Sorry, can't help you there.  I can however wish you a good trip.  Sounds very interesting.


Pam


----------



## GB (Mar 30, 2005)

Thanks Pam


----------



## DampCharcoal (Mar 30, 2005)

Hey GB! I'm not sure about food but if you find Wray & Nephew Overproof Rum, I'd recommend it! I got a bottle of that in Jamaica and it's some pretty good stuff!


----------



## GB (Mar 30, 2005)

Thanks DC!!! I will certainly be on the lookout for that


----------



## PA Baker (Mar 30, 2005)

I just googled Dominican Republic food since you have me curious too, and found some interesting information.

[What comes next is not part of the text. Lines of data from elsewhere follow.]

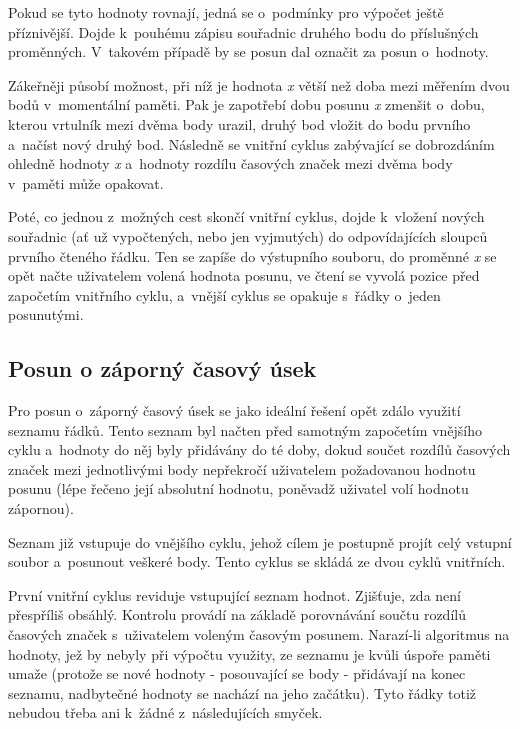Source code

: Pokud se tyto hodnoty rovnají, jedná se o~podmínky pro výpočet ještě příznivější. Dojde k~pouhému
zápisu souřadnic druhého bodu do příslušných proměnných. V~ta\-ko\-vém
případě by se posun dal označit za posun o~hodnoty. 

Zákeřněji působí možnost, při níž je hodnota \textit{x} větší než doba mezi měřením dvou
bodů v~momentální paměti. Pak je zapotřebí dobu posunu \textit{x} zmenšit o~dobu, kterou
vrtulník mezi dvěma body urazil, druhý bod vložit do bodu prvního a~načíst nový druhý bod. Následně
se vnitřní cyklus zabývající se dobrozdáním ohledně hodnoty \textit{x} a~hodnoty
rozdílu časových značek mezi dvěma body v~paměti může opakovat. 

Poté, co jednou z~možných cest skončí vnitřní cyklus, dojde k~vložení nových souřadnic
(ať už vypočtených, nebo jen vyjmutých) do odpovídajících sloupců první\-ho čteného řádku.
Ten se zapíše do výstupního souboru, do proměnné \textit{x} se opět načte uživatelem volená
hodnota posunu, ve čtení se vyvolá pozice před započetím vnitřního cyklu, a~vnější cyklus se
opakuje s~řádky o~jeden posunutými. 

\subsection{Posun o záporný časový úsek}
\label{zapornycas}

Pro posun o~záporný časový úsek se jako ideální řešení opět zdálo využití seznamu řádků.
Tento seznam byl načten před samotným započetím vnějšího cyklu a~hodnoty do něj byly
přidávány do té doby, dokud součet rozdílů časových značek mezi jednotlivými body
nepřekročí uživatelem požadovanou hodnotu posunu (lépe řečeno její absolutní hodnotu,
poněvadž uživatel volí hodnotu zápornou). 

Seznam již vstupuje do vnějšího cyklu, jehož cílem je postupně projít celý vstupní
soubor a~posunout veškeré body. Tento cyklus se skládá ze dvou cyklů vnitřních. 

První vnitřní cyklus reviduje vstupující seznam hodnot. Zjišťuje, zda není přes\-příliš obsáhlý.
Kontrolu provádí na základě porovnávání součtu rozdílů časových značek s~uživatelem
voleným časovým posunem. Narazí-li algoritmus na hodnoty, jež by nebyly při výpočtu využity,
ze seznamu je kvůli úspoře paměti umaže (protože se nové hodnoty - posouvající se body - přidávají
na konec seznamu, nadbytečné hodnoty se nachází na jeho začátku). Tyto řádky totiž nebudou
třeba ani k~žádné z~následujících smyček. 

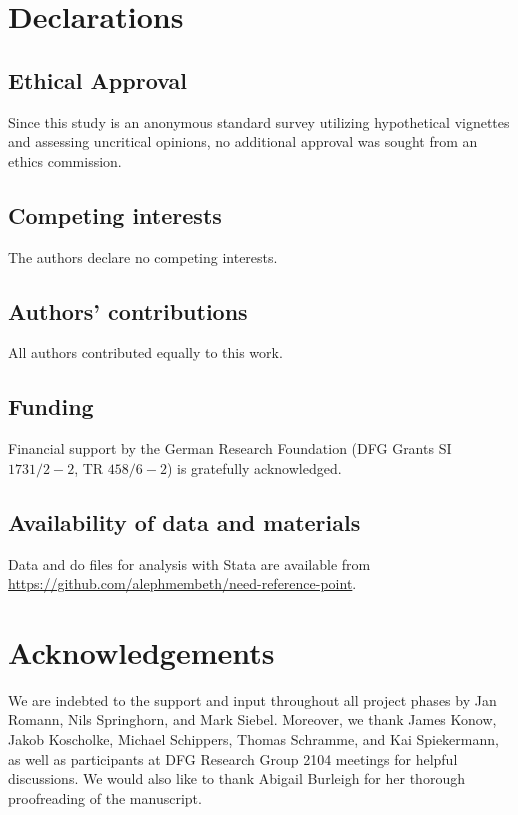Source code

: \documentclass[12pt]{scrartcl}
\begin{document}
\section*{Declarations}\label{sec:declarations}

\subsection*{Ethical Approval}
Since this study is an anonymous standard survey utilizing hypothetical vignettes and assessing uncritical opinions, no additional approval was sought from an ethics commission.

\subsection*{Competing interests}
The authors declare no competing interests.

\subsection*{Authors' contributions}
All authors contributed equally to this work.

\subsection*{Funding}
Financial support by the German Research Foundation (DFG Grants SI $1731/2-2$, TR $458/6-2$) is gratefully acknowledged.

\subsection*{Availability of data and materials}
Data and do files for analysis with Stata are available from \url{https://github.com/alephmembeth/need-reference-point}.


\newpage



\section*{Acknowledgements}
We are indebted to the support and input throughout all project phases by Jan Romann, Nils Springhorn, and Mark Siebel.
Moreover, we thank James Konow, Jakob Koscholke, Michael Schippers, Thomas Schramme, and Kai Spiekermann, as well as participants at DFG Research Group 2104 meetings for helpful discussions.
We would also like to thank Abigail Burleigh for her thorough proofreading of the manuscript.
\end{document}
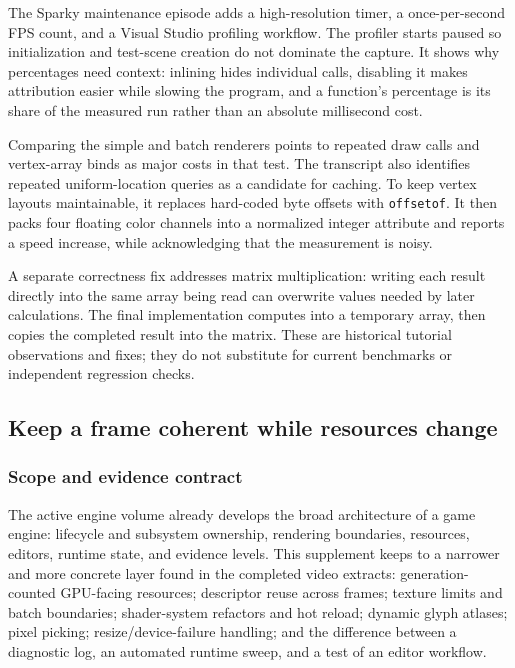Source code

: The Sparky maintenance episode adds a high-resolution timer, a once-per-second FPS count, and a Visual Studio profiling workflow. The profiler starts paused so initialization and test-scene creation do not dominate the capture. It shows why percentages need context: inlining hides individual calls, disabling it makes attribution easier while slowing the program, and a function's percentage is its share of the measured run rather than an absolute millisecond cost.

Comparing the simple and batch renderers points to repeated draw calls and vertex-array binds as major costs in that test. The transcript also identifies repeated uniform-location queries as a candidate for caching. To keep vertex layouts maintainable, it replaces hard-coded byte offsets with \texttt{offsetof}. It then packs four floating color channels into a normalized integer attribute and reports a speed increase, while acknowledging that the measurement is noisy.

A separate correctness fix addresses matrix multiplication: writing each result directly into the same array being read can overwrite values needed by later calculations. The final implementation computes into a temporary array, then copies the completed result into the matrix. These are historical tutorial observations and fixes; they do not substitute for current benchmarks or independent regression checks.

\subsection{Keep a frame coherent while resources change}\label{keep-a-frame-coherent-while-resources-change}

\subsubsection{Scope and evidence contract}\label{scope-and-evidence-contract}

The active engine volume already develops the broad architecture of a game engine: lifecycle and subsystem ownership, rendering boundaries, resources, editors, runtime state, and evidence levels. This supplement keeps to a narrower and more concrete layer found in the completed video extracts: generation-counted GPU-facing resources; descriptor reuse across frames; texture limits and batch boundaries; shader-system refactors and hot reload; dynamic glyph atlases; pixel picking; resize/device-failure handling; and the difference between a diagnostic log, an automated runtime sweep, and a test of an editor workflow.

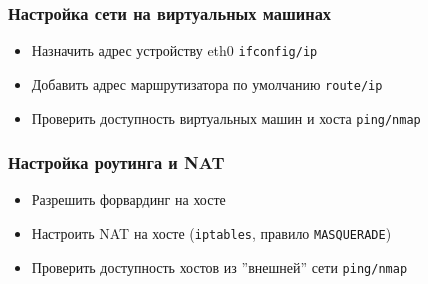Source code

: \begin{frame}
	\frametitle{Настройка сети на виртуальных машинах}
			\begin{itemize}
				\item Назначить адрес устройству eth0 {\tt ifconfig/ip}
				\item Добавить адрес маршрутизатора по умолчанию {\tt route/ip}
				\item Проверить доступность виртуальных машин и хоста {\tt ping/nmap}
			\end{itemize}
\end{frame}

\begin{frame}
	\frametitle{Настройка роутинга и NAT}
			\begin{itemize}
				\item Разрешить форвардинг на хосте
				\item Настроить NAT на хосте ({\tt iptables},  правило {\tt MASQUERADE})
				\item Проверить доступность хостов из ''внешней'' сети {\tt ping/nmap}
			\end{itemize}
\end{frame}


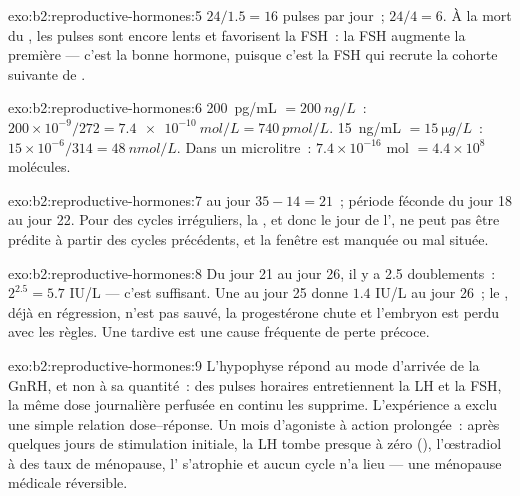 \begin{solution}{exo:b2:reproductive-hormones:5}
$24/1.5 = 16$ pulses par jour~; $24/4 = 6$. À la mort du ,
les pulses sont encore lents et favorisent la FSH~: la FSH augmente la
première --- c'est la bonne hormone, puisque c'est la FSH qui recrute la
cohorte suivante de .
\end{solution}

\begin{solution}{exo:b2:reproductive-hormones:6}
\qty{200}{pg/mL} $= \qty{200}{ng/L}$~: $200\times 10^{-9}/272 =
\qty{7.4e-10}{mol/L} = \qty{740}{pmol/L}$. \qty{15}{ng/mL} $=
\qty{15}{\micro g/L}$~: $15\times 10^{-6}/314 = \qty{48}{nmol/L}$. Dans
un microlitre~: $7.4\times 10^{-16}$ mol $= 4.4\times 10^{8}$
molécules.
\end{solution}

\begin{solution}{exo:b2:reproductive-hormones:7}
 au jour $35 - 14 = 21$~; période féconde du jour 18 au
jour 22. Pour des cycles irréguliers, la , et donc le
jour de l', ne peut pas être prédite à partir des cycles
précédents, et la fenêtre est manquée ou mal située.
\end{solution}

\begin{solution}{exo:b2:reproductive-hormones:8}
Du jour 21 au jour 26, il y a 2.5 doublements~: $2^{2.5} = 5.7$ IU/L ---
c'est suffisant. Une  au jour 25 donne $1.4$ IU/L au jour 26~;
le , déjà en régression, n'est pas sauvé, la progestérone
chute et l'embryon est perdu avec les règles. Une  tardive est
une cause fréquente de perte précoce.
\end{solution}

\begin{solution}{exo:b2:reproductive-hormones:9}
L'hypophyse répond au mode d'arrivée de la GnRH, et non à sa quantité~:
des pulses horaires entretiennent la LH et la FSH, la même dose
journalière perfusée en continu les supprime. L'expérience a exclu une
simple relation dose--réponse. Un mois d'agoniste à action prolongée~:
après quelques jours de stimulation initiale, la LH tombe presque à zéro
(), l'œstradiol à des taux de
ménopause, l' s'atrophie et aucun cycle n'a lieu --- une
ménopause médicale réversible.
\end{solution}


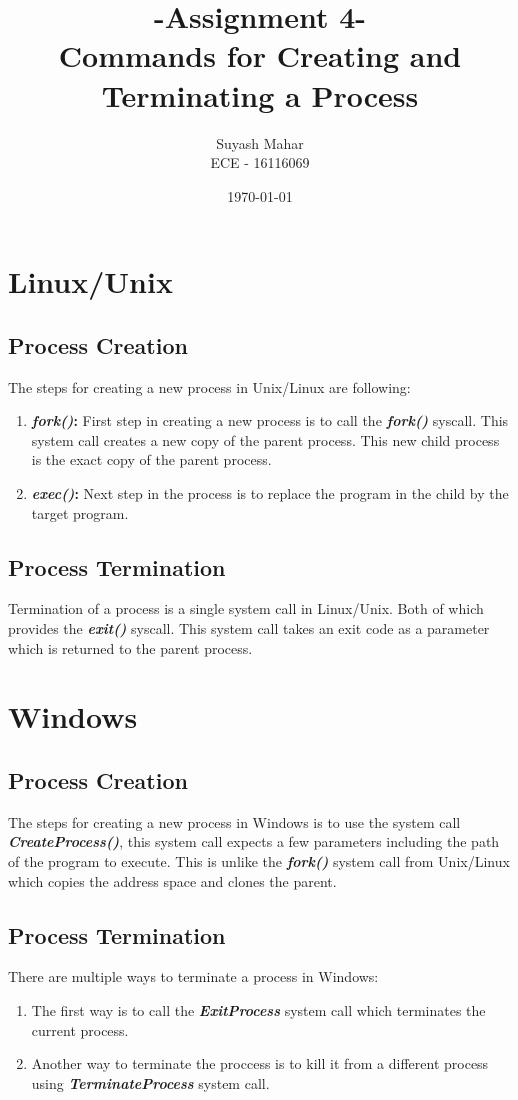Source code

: \documentclass[a4,11pt]{article}
\title{-Assignment 4-\\Commands for Creating and Terminating a Process}
\author{Suyash Mahar \\
  ECE - 16116069
}
\date{\today}
\begin{document}
\maketitle


\section{Linux/Unix}

\subsection{Process Creation}
The steps for creating a new process in Unix/Linux are following:
\begin{enumerate}
\item \textbf{\textit{fork()}:} First step in creating a new process is to
  call the \textbf{\textit{fork()}} syscall. This system call creates a new
  copy of the parent process. This new child process is the exact
  copy of the parent process.
\item \textbf{\textit{exec()}:} Next step in the process is to replace the
  program in the child by the target program.
\end{enumerate}

\subsection{Process Termination}
Termination of a process is a single system call in Linux/Unix. Both of which provides the \textbf{\textit{exit()}} syscall. This system call takes an exit code as a parameter which is returned to the parent process.

\section{Windows}

\subsection{Process Creation}
The steps for creating a new process in Windows is to use the system call \textbf{\textit{CreateProcess()}}, this system call expects a few parameters including the path of the program to execute. This is unlike the \textbf{\textit{fork()}} system call from Unix/Linux which copies the address space and clones the parent.

\subsection{Process Termination}
There are multiple ways to terminate a process in Windows:

\begin{enumerate}
\item The first way is to call the \textbf{\textit{ExitProcess}}
  system call which terminates the current process.
\item Another way to terminate the proccess is to kill it from a different process using \textbf{\textit{TerminateProcess}} system call. 
\end{enumerate}
\end{document}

This site gives you a very basic overview of what the traditional tastes and flavors are in Dominican food (about half way down the page). http://www.tqnyc.org/NYC030493/DOMINICAN_REPUBLIC.html

And this site is fantastic: http://www.theworldwidegourmet.com/countries/westindies/dominican-r/dominican-r.htm

I'll be anxious to hear about what you eat and see some pictures--it sounds like a beautiful place! Have a great trip, GB!


----------



## GB (Mar 30, 2005)

Thanks PAB! Those links were very helpful Sounds like goat, rice, and beans are some of their staple foods. I can't wait to try all sorts of things and report back you you all


----------



## middie (Mar 30, 2005)

gb i hope you have a great trip!!


----------



## MJ (Mar 30, 2005)

I can't help much GB, but I hope you have a great time on your vacation man! You deserve it!


----------



## Magia (Apr 1, 2005)

While I have never been there myself, I have lot's of friends and family members that have and they all talk about this pork they had.  It is placed in a whole in the sand, with hot coal in it, covered with foil and then buried with more sand, for as long as hole day.  Apparently, it gets a smoky flavour and it is delicious.  They have all sorts of typical food, served at the resorts, restaurants, hotels, you know, not hard to miss.  Plus you'll probably be so busy, going out (great party time and clubs), you won't feel all that much like "food hunting".
Have a great time!  I want to go there myself!    (green in envy)


----------



## Lugaru (Apr 1, 2005)

Magia: I've had both pork and goat prepared that way, it makes the food taste amazing. 

Btw one thing I've learned from traveling is that if you have a strong stomache, go ahead and explore! Some of the best meals I've ever had have been improvised restaurants built in the garage of some one's house. Look for shacks, look for vendors but more importantly look for places with a bit of a line.


----------



## college_cook (Apr 1, 2005)

You know what's spectacular, and is super-abundant in the Carribean?  Cruzan Rum.  I love that stuff.  I took a trip to the Carribean over my Christmas break, and brought back a few bottles of Cruzan Rum Cream.  It's a lot like Bailey's, but better tasting, cheaper, and without that icky aftertaste.  I drank my coffee w/ Rum every morning for almost a month.  If you ever go, bring a bottle back, because it's much cheaper in the islands than back home, between $4-8 savings per bottle.


----------